President Joe Biden’s unsteady debate performance against Donald Trump last month has focused attention on his advancing age and prompted questions about whether he is mentally fit for a second term. At the same press conference earlier this month at which the 81-year-old Biden referred to his vice president as “Vice President Trump,” a reporter asked the president whether he would be willing to take a test of his mental acuity. What does that testing look like? And what do such tests tell doctors about a patient’s brain health?
Cognitive decline with age is something most people have observed in a friend or loved one. Many cases first come to medical attention through a concerned spouse or relative. Statistically, most (up to 80 percent) are Alzheimer’s, with problems related to blood flow—various forms of strokes, often a series of tiny ones— running second. But dementia can stem from numerous conditions.
Memory loss is probably the most prominent feature in the public eye, and it’s commonly how Alzheimer’s first presents. But memory loss is only one feature of dementia: attention, motor skills, language, and “executive function” (broadly, how the brain addresses situations it can’t handle by instinct) can all suffer.
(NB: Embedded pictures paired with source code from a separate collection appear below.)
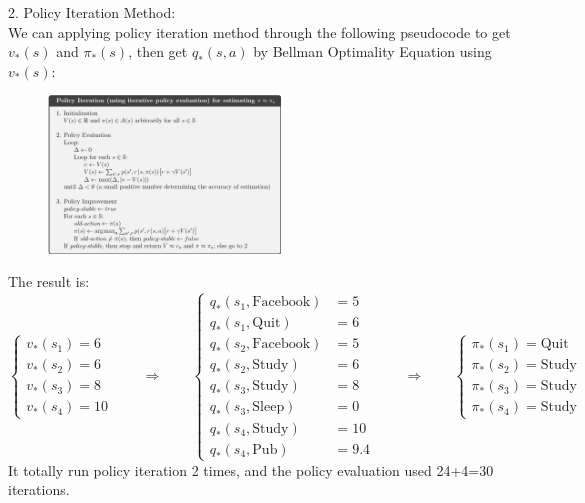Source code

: \begin{homeworkProblem}
2. Policy Iteration Method: \\
We can applying policy iteration method through the following pseudocode to get $v_*(s)$ and $\pi_*(s)$, then get $q_*(s,a)$ by Bellman Optimality Equation using $v_*(s)$: \\
\begin{figure}[!htbp]
    \centering
    \vspace{-0.5cm}
    \includegraphics[width=0.55\textwidth]{./figure/policy_iteration_pseudocode}
    \vspace{-0.5cm}
\end{figure}
The result is:
$$\begin{cases}
v_*(s_1) = 6 \\
v_*(s_2) = 6 \\
v_*(s_3) = 8 \\
v_*(s_4) = 10
\end{cases} \qquad \Rightarrow \qquad \begin{cases}
q_*(s_1, \text{Facebook}) &= 5 \\
q_*(s_1, \text{Quit}) &= 6 \\
q_*(s_2, \text{Facebook}) &= 5 \\
q_*(s_2, \text{Study}) &= 6 \\
q_*(s_3, \text{Study}) &= 8 \\
q_*(s_3, \text{Sleep}) &= 0 \\
q_*(s_4, \text{Study}) &= 10 \\
q_*(s_4, \text{Pub}) &= 9.4
\end{cases} \qquad \Rightarrow \qquad \begin{cases}
\pi_*(s_1) = \text{Quit} \\
\pi_*(s_2) = \text{Study} \\
\pi_*(s_3) = \text{Study} \\
\pi_*(s_4) = \text{Study}
\end{cases}$$
It totally run policy iteration 2 times, and the policy evaluation used 24+4=30 iterations.


\end{homeworkProblem}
And since even people with young, vigorous brains forget something occasionally—everyone misplaces their keys or tries to remember a word now and then—those around a person often turn a charitable eye toward that insidious decline until an event makes it clear that something more serious is going on. That’s when testing often begins.
The brain is unique among organ systems in several ways, one of which is that it can appear structurally normal on a CT scan or MRI, have normal blood flow and normal lab values, and yet not be working well. Imaging studies identify major changes like strokes, tumors, and bleeding, but they aren’t sensitive enough to detect the molecular changes behind most dementia. How do we establish what’s going on with the brain, then?
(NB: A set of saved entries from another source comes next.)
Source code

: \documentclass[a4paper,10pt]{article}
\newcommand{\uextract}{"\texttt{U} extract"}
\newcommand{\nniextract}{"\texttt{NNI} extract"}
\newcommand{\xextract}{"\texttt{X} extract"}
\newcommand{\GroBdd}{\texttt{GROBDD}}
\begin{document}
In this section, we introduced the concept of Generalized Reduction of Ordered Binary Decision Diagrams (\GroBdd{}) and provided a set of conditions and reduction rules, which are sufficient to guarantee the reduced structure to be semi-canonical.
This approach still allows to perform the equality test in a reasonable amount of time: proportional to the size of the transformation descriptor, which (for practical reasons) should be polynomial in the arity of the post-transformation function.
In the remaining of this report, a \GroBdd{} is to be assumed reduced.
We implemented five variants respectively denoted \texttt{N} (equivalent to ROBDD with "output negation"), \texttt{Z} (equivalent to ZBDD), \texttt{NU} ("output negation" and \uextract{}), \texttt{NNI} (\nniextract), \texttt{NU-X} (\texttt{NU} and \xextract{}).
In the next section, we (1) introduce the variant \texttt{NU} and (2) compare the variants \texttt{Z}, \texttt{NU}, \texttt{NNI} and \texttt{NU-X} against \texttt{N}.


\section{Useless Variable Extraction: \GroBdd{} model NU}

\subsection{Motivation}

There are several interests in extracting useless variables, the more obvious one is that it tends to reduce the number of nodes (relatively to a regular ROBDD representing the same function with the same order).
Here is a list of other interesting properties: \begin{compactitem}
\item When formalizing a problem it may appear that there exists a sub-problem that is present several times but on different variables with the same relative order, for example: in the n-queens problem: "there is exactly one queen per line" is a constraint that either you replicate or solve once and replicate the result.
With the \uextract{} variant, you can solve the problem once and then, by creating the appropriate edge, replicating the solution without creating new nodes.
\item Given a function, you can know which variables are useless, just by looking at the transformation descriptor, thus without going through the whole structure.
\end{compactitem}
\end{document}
The short answer: We interact with it. Mental status exams measure patients’ mental acuity (or lack thereof) through questions meant to evaluate memory, attention span, ability to process information, and ability to perform specific tasks.
That need for interaction presents certain challenges. Each method gives us a snapshot of how the brain is working at a given time, so a patient’s cooperation is key. Anything from a few drinks to a night of poor sleep—or even a lack of interest on the patient’s part, as can occur with a depressed patient’s I-just-don’t-care demeanor—can confound results. (A patient’s problems with vision, hearing, or English competence can also cloud results.)
Each method of evaluating mental status also makes tradeoffs between precision and time commitment. At one end are easy-to-use choices meant to be used widely by primary-care doctors for screening. Perhaps the simplest involves asking patients to draw a clock, with the hands set to some given time. A modified version, available free from the Alzheimer’s Association, names three words before the clock challenge and checks whether test-takers can remember them afterward. These simple tests aren’t meant to provide a precise diagnosis, but rather to detect that something is wrong. Identifying precisely what that something is can require formal neuropsychological testing, which can take several hours—often divided between two or more sessions, to give patients a break.
Aiming for a middle ground are a few popular exams that typically take under 15 minutes to complete, such as the Mini-Mental State Examination (MMSE) and the Montreal Cognitive Assessment (MoCA). The two tests feature similar tasks that include naming objects, identifying and continuing patterns, and copying simple drawings. Both tests save time by testing multiple parts of the brain at once, relying on a combination of tasks to cover the most relevant aspects of brain function. Taken together, the combination gives a reasonable estimate of whether the brain is, broadly speaking, working well. The MoCA is a newer test and takes somewhat longer (15 minutes, versus 10 for the MMSE), but also appears to be more sensitive at detecting mild cognitive impairment—a precursor to dementia. It is thus sometimes used when a diagnosis is less certain. Scoring guidelines give grace for occasional miscues, but each test sets a general cutoff below which a patient deserves further investigation.
That investigation might turn up reversible causes. Not all confusion and forgetfulness, even in the elderly, is dementia. Common medications, especially opioid pain medicines and benzodiazepines (drugs like Valium), can confuse patients—as can innumerable combinations of other common prescriptions. Delirium can also mimic dementia. Both lead to confusion, but delirium is an acute, temporary state. (Common causes include illness, stress, and sleep deprivation.)
In a sense, one might consider each of these studies a stress test for the brain: The patient taking the test does more than everyday life probably asks of him, in order to learn whether he has the “reserve” to deal with challenges. Failing doesn’t pinpoint where a problem lies, but it does identify that one likely exists. If a low score raises a red flag, more detailed neuropsychological testing—those hours-long tests—would be the next step. Attempts to treat mental decline, or at least to slow down its progress, depend on understanding precisely what’s happening in the brain.
The key difference with brain health and age-related ailments of other kinds is that once reversible causes are ruled out, medical science currently has much less to offer for aging brains.